They were ok w/ taxis getting to points further from their hotel.

sandralist: thanks a bunch for that suggestion of getting same taxi driver - I like it! I gave them the info on using the official white taxis so they will have that w/ them. I did a quick distance check yesterday on google for the places of interest that they would like to see. The Vatican was the furthest walking point from their hotel, said 2 miles, so think that they should definitely plan a taxi (or bus) to go there. Hotel can probably arrange for them. I will check the electric bus schedule also. The Colosseum was about a mile, Trevi Fountain less than 1/2 mile so they should be ok w/ doing some walking.

bvlenci - thanks for the Ostia info. Think they can manage the train, etc. I did read that it is a walk to the sites so concerned about the walking there as well. I have Ostia on my bucket list next time we go. We've been to Pompeii and Ephesus so looking forward to Ostia.

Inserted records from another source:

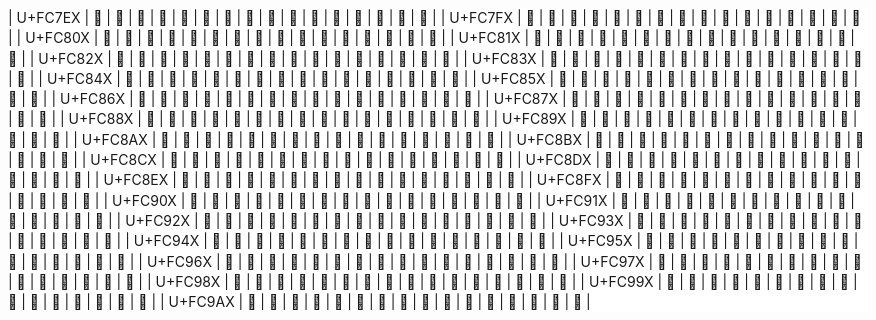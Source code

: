 | U+FC7EX | &#xFC7E0; | &#xFC7E1; | &#xFC7E2; | &#xFC7E3; | &#xFC7E4; | &#xFC7E5; | &#xFC7E6; | &#xFC7E7; | &#xFC7E8; | &#xFC7E9; | &#xFC7EA; | &#xFC7EB; | &#xFC7EC; | &#xFC7ED; | &#xFC7EE; | &#xFC7EF; |
| U+FC7FX | &#xFC7F0; | &#xFC7F1; | &#xFC7F2; | &#xFC7F3; | &#xFC7F4; | &#xFC7F5; | &#xFC7F6; | &#xFC7F7; | &#xFC7F8; | &#xFC7F9; | &#xFC7FA; | &#xFC7FB; | &#xFC7FC; | &#xFC7FD; | &#xFC7FE; | &#xFC7FF; |
| U+FC80X | &#xFC800; | &#xFC801; | &#xFC802; | &#xFC803; | &#xFC804; | &#xFC805; | &#xFC806; | &#xFC807; | &#xFC808; | &#xFC809; | &#xFC80A; | &#xFC80B; | &#xFC80C; | &#xFC80D; | &#xFC80E; | &#xFC80F; |
| U+FC81X | &#xFC810; | &#xFC811; | &#xFC812; | &#xFC813; | &#xFC814; | &#xFC815; | &#xFC816; | &#xFC817; | &#xFC818; | &#xFC819; | &#xFC81A; | &#xFC81B; | &#xFC81C; | &#xFC81D; | &#xFC81E; | &#xFC81F; |
| U+FC82X | &#xFC820; | &#xFC821; | &#xFC822; | &#xFC823; | &#xFC824; | &#xFC825; | &#xFC826; | &#xFC827; | &#xFC828; | &#xFC829; | &#xFC82A; | &#xFC82B; | &#xFC82C; | &#xFC82D; | &#xFC82E; | &#xFC82F; |
| U+FC83X | &#xFC830; | &#xFC831; | &#xFC832; | &#xFC833; | &#xFC834; | &#xFC835; | &#xFC836; | &#xFC837; | &#xFC838; | &#xFC839; | &#xFC83A; | &#xFC83B; | &#xFC83C; | &#xFC83D; | &#xFC83E; | &#xFC83F; |
| U+FC84X | &#xFC840; | &#xFC841; | &#xFC842; | &#xFC843; | &#xFC844; | &#xFC845; | &#xFC846; | &#xFC847; | &#xFC848; | &#xFC849; | &#xFC84A; | &#xFC84B; | &#xFC84C; | &#xFC84D; | &#xFC84E; | &#xFC84F; |
| U+FC85X | &#xFC850; | &#xFC851; | &#xFC852; | &#xFC853; | &#xFC854; | &#xFC855; | &#xFC856; | &#xFC857; | &#xFC858; | &#xFC859; | &#xFC85A; | &#xFC85B; | &#xFC85C; | &#xFC85D; | &#xFC85E; | &#xFC85F; |
| U+FC86X | &#xFC860; | &#xFC861; | &#xFC862; | &#xFC863; | &#xFC864; | &#xFC865; | &#xFC866; | &#xFC867; | &#xFC868; | &#xFC869; | &#xFC86A; | &#xFC86B; | &#xFC86C; | &#xFC86D; | &#xFC86E; | &#xFC86F; |
| U+FC87X | &#xFC870; | &#xFC871; | &#xFC872; | &#xFC873; | &#xFC874; | &#xFC875; | &#xFC876; | &#xFC877; | &#xFC878; | &#xFC879; | &#xFC87A; | &#xFC87B; | &#xFC87C; | &#xFC87D; | &#xFC87E; | &#xFC87F; |
| U+FC88X | &#xFC880; | &#xFC881; | &#xFC882; | &#xFC883; | &#xFC884; | &#xFC885; | &#xFC886; | &#xFC887; | &#xFC888; | &#xFC889; | &#xFC88A; | &#xFC88B; | &#xFC88C; | &#xFC88D; | &#xFC88E; | &#xFC88F; |
| U+FC89X | &#xFC890; | &#xFC891; | &#xFC892; | &#xFC893; | &#xFC894; | &#xFC895; | &#xFC896; | &#xFC897; | &#xFC898; | &#xFC899; | &#xFC89A; | &#xFC89B; | &#xFC89C; | &#xFC89D; | &#xFC89E; | &#xFC89F; |
| U+FC8AX | &#xFC8A0; | &#xFC8A1; | &#xFC8A2; | &#xFC8A3; | &#xFC8A4; | &#xFC8A5; | &#xFC8A6; | &#xFC8A7; | &#xFC8A8; | &#xFC8A9; | &#xFC8AA; | &#xFC8AB; | &#xFC8AC; | &#xFC8AD; | &#xFC8AE; | &#xFC8AF; |
| U+FC8BX | &#xFC8B0; | &#xFC8B1; | &#xFC8B2; | &#xFC8B3; | &#xFC8B4; | &#xFC8B5; | &#xFC8B6; | &#xFC8B7; | &#xFC8B8; | &#xFC8B9; | &#xFC8BA; | &#xFC8BB; | &#xFC8BC; | &#xFC8BD; | &#xFC8BE; | &#xFC8BF; |
| U+FC8CX | &#xFC8C0; | &#xFC8C1; | &#xFC8C2; | &#xFC8C3; | &#xFC8C4; | &#xFC8C5; | &#xFC8C6; | &#xFC8C7; | &#xFC8C8; | &#xFC8C9; | &#xFC8CA; | &#xFC8CB; | &#xFC8CC; | &#xFC8CD; | &#xFC8CE; | &#xFC8CF; |
| U+FC8DX | &#xFC8D0; | &#xFC8D1; | &#xFC8D2; | &#xFC8D3; | &#xFC8D4; | &#xFC8D5; | &#xFC8D6; | &#xFC8D7; | &#xFC8D8; | &#xFC8D9; | &#xFC8DA; | &#xFC8DB; | &#xFC8DC; | &#xFC8DD; | &#xFC8DE; | &#xFC8DF; |
| U+FC8EX | &#xFC8E0; | &#xFC8E1; | &#xFC8E2; | &#xFC8E3; | &#xFC8E4; | &#xFC8E5; | &#xFC8E6; | &#xFC8E7; | &#xFC8E8; | &#xFC8E9; | &#xFC8EA; | &#xFC8EB; | &#xFC8EC; | &#xFC8ED; | &#xFC8EE; | &#xFC8EF; |
| U+FC8FX | &#xFC8F0; | &#xFC8F1; | &#xFC8F2; | &#xFC8F3; | &#xFC8F4; | &#xFC8F5; | &#xFC8F6; | &#xFC8F7; | &#xFC8F8; | &#xFC8F9; | &#xFC8FA; | &#xFC8FB; | &#xFC8FC; | &#xFC8FD; | &#xFC8FE; | &#xFC8FF; |
| U+FC90X | &#xFC900; | &#xFC901; | &#xFC902; | &#xFC903; | &#xFC904; | &#xFC905; | &#xFC906; | &#xFC907; | &#xFC908; | &#xFC909; | &#xFC90A; | &#xFC90B; | &#xFC90C; | &#xFC90D; | &#xFC90E; | &#xFC90F; |
| U+FC91X | &#xFC910; | &#xFC911; | &#xFC912; | &#xFC913; | &#xFC914; | &#xFC915; | &#xFC916; | &#xFC917; | &#xFC918; | &#xFC919; | &#xFC91A; | &#xFC91B; | &#xFC91C; | &#xFC91D; | &#xFC91E; | &#xFC91F; |
| U+FC92X | &#xFC920; | &#xFC921; | &#xFC922; | &#xFC923; | &#xFC924; | &#xFC925; | &#xFC926; | &#xFC927; | &#xFC928; | &#xFC929; | &#xFC92A; | &#xFC92B; | &#xFC92C; | &#xFC92D; | &#xFC92E; | &#xFC92F; |
| U+FC93X | &#xFC930; | &#xFC931; | &#xFC932; | &#xFC933; | &#xFC934; | &#xFC935; | &#xFC936; | &#xFC937; | &#xFC938; | &#xFC939; | &#xFC93A; | &#xFC93B; | &#xFC93C; | &#xFC93D; | &#xFC93E; | &#xFC93F; |
| U+FC94X | &#xFC940; | &#xFC941; | &#xFC942; | &#xFC943; | &#xFC944; | &#xFC945; | &#xFC946; | &#xFC947; | &#xFC948; | &#xFC949; | &#xFC94A; | &#xFC94B; | &#xFC94C; | &#xFC94D; | &#xFC94E; | &#xFC94F; |
| U+FC95X | &#xFC950; | &#xFC951; | &#xFC952; | &#xFC953; | &#xFC954; | &#xFC955; | &#xFC956; | &#xFC957; | &#xFC958; | &#xFC959; | &#xFC95A; | &#xFC95B; | &#xFC95C; | &#xFC95D; | &#xFC95E; | &#xFC95F; |
| U+FC96X | &#xFC960; | &#xFC961; | &#xFC962; | &#xFC963; | &#xFC964; | &#xFC965; | &#xFC966; | &#xFC967; | &#xFC968; | &#xFC969; | &#xFC96A; | &#xFC96B; | &#xFC96C; | &#xFC96D; | &#xFC96E; | &#xFC96F; |
| U+FC97X | &#xFC970; | &#xFC971; | &#xFC972; | &#xFC973; | &#xFC974; | &#xFC975; | &#xFC976; | &#xFC977; | &#xFC978; | &#xFC979; | &#xFC97A; | &#xFC97B; | &#xFC97C; | &#xFC97D; | &#xFC97E; | &#xFC97F; |
| U+FC98X | &#xFC980; | &#xFC981; | &#xFC982; | &#xFC983; | &#xFC984; | &#xFC985; | &#xFC986; | &#xFC987; | &#xFC988; | &#xFC989; | &#xFC98A; | &#xFC98B; | &#xFC98C; | &#xFC98D; | &#xFC98E; | &#xFC98F; |
| U+FC99X | &#xFC990; | &#xFC991; | &#xFC992; | &#xFC993; | &#xFC994; | &#xFC995; | &#xFC996; | &#xFC997; | &#xFC998; | &#xFC999; | &#xFC99A; | &#xFC99B; | &#xFC99C; | &#xFC99D; | &#xFC99E; | &#xFC99F; |
| U+FC9AX | &#xFC9A0; | &#xFC9A1; | &#xFC9A2; | &#xFC9A3; | &#xFC9A4; | &#xFC9A5; | &#xFC9A6; | &#xFC9A7; | &#xFC9A8; | &#xFC9A9; | &#xFC9AA; | &#xFC9AB; | &#xFC9AC; | &#xFC9AD; | &#xFC9AE; | &#xFC9AF; |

They really want to visit Pompeii and Sorrento. I have told them about Pompeii and the uneven terrain, long distances to walk, etc. I just remember how tired we were and we didn't have walking issues. LOL

I think that a day trip from Rome might be too much but it is their trip so they have to decide what they want to do. I was thinking of an overnight in Sorrento and then do Pompeii on way back to Rome. This would give them some down time and not rushing about to catch the train, etc. Thoughts????? Alternatively, Ostia would be much easier to do.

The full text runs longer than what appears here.